Dataset entries
__________________________________________________
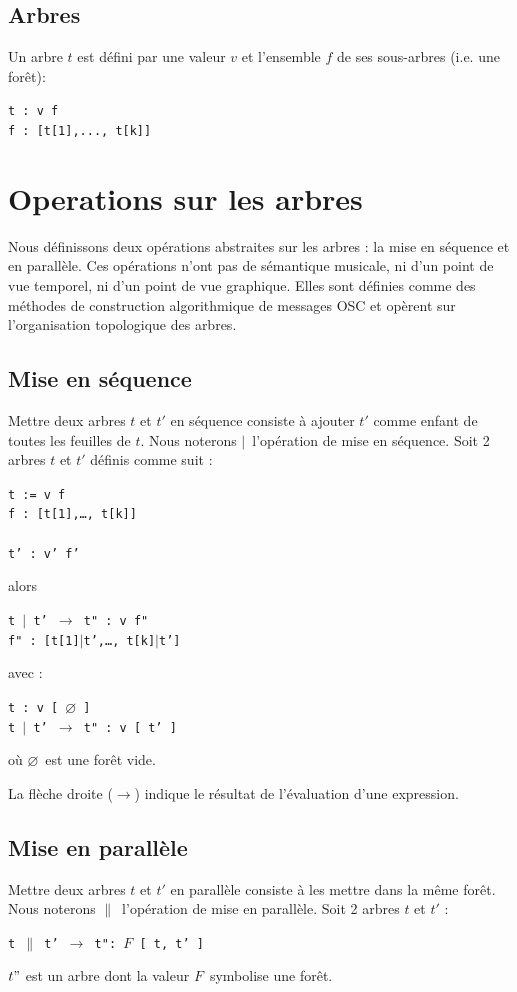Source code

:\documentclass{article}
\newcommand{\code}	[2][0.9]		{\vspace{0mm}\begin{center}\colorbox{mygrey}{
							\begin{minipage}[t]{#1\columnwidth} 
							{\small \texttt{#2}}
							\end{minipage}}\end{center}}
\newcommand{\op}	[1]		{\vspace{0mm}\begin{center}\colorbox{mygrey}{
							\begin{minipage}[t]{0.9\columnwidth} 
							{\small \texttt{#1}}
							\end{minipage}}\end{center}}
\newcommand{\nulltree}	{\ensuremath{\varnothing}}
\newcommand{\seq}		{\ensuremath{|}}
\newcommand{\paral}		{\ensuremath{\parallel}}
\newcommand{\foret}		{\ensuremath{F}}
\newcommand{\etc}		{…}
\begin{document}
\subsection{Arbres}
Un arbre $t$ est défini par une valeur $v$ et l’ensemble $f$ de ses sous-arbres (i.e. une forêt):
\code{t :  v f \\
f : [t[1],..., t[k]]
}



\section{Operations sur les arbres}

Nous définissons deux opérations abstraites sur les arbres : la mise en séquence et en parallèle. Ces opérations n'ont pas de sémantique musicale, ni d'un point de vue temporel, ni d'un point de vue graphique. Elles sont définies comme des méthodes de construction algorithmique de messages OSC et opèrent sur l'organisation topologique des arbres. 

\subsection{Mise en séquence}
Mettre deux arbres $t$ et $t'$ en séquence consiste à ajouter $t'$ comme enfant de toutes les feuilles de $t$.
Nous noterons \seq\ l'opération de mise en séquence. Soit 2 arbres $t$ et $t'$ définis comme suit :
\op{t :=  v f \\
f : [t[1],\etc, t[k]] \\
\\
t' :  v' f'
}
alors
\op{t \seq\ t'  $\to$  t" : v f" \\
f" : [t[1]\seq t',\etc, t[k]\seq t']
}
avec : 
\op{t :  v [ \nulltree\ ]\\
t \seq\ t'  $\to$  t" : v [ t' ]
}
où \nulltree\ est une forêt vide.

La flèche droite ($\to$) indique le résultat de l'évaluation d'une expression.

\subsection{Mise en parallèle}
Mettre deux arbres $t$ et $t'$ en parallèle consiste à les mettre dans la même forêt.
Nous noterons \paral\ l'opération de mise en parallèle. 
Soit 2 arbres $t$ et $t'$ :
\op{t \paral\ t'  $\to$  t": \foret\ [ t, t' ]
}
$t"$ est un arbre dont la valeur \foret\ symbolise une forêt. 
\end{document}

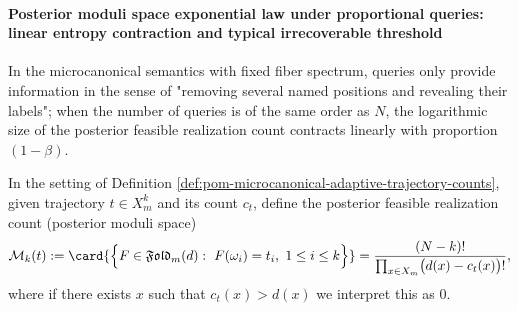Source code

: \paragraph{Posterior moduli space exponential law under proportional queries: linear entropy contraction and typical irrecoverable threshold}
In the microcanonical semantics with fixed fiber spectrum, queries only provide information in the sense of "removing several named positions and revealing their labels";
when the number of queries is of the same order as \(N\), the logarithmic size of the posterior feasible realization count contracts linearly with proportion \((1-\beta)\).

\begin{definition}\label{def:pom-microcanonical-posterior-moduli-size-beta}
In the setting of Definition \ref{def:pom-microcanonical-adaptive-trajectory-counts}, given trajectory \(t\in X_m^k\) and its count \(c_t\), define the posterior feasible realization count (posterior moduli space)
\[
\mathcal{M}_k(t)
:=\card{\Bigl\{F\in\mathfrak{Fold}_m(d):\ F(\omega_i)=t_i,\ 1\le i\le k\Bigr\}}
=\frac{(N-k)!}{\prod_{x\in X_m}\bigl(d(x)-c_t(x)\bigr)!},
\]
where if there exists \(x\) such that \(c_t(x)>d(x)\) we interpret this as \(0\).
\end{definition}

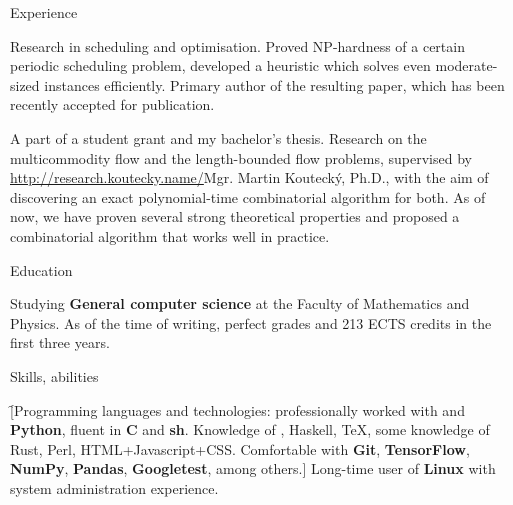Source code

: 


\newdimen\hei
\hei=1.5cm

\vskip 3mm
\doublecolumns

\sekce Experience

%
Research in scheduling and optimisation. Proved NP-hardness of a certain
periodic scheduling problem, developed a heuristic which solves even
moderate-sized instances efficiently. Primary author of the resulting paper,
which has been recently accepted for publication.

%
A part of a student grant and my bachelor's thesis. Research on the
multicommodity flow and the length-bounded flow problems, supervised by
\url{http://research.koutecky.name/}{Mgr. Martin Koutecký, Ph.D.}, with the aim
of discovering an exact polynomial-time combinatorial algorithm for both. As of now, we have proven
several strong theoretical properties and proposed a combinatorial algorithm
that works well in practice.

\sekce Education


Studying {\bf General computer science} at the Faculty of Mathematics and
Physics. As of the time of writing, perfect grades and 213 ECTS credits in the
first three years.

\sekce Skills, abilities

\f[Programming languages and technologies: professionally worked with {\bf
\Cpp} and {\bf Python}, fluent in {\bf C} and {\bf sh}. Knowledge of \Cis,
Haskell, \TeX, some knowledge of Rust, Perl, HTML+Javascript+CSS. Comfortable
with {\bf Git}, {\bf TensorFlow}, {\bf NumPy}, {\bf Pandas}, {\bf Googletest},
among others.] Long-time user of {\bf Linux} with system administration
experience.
__________________________________________________
• _Your objective_: The lines holding the word "scheduling" are the answer. Pull them out of the records and copy them.

• _Answer space_:
Research in scheduling and optimisation. Proved NP-hardness of a certain
periodic scheduling problem, developed a heuristic which solves even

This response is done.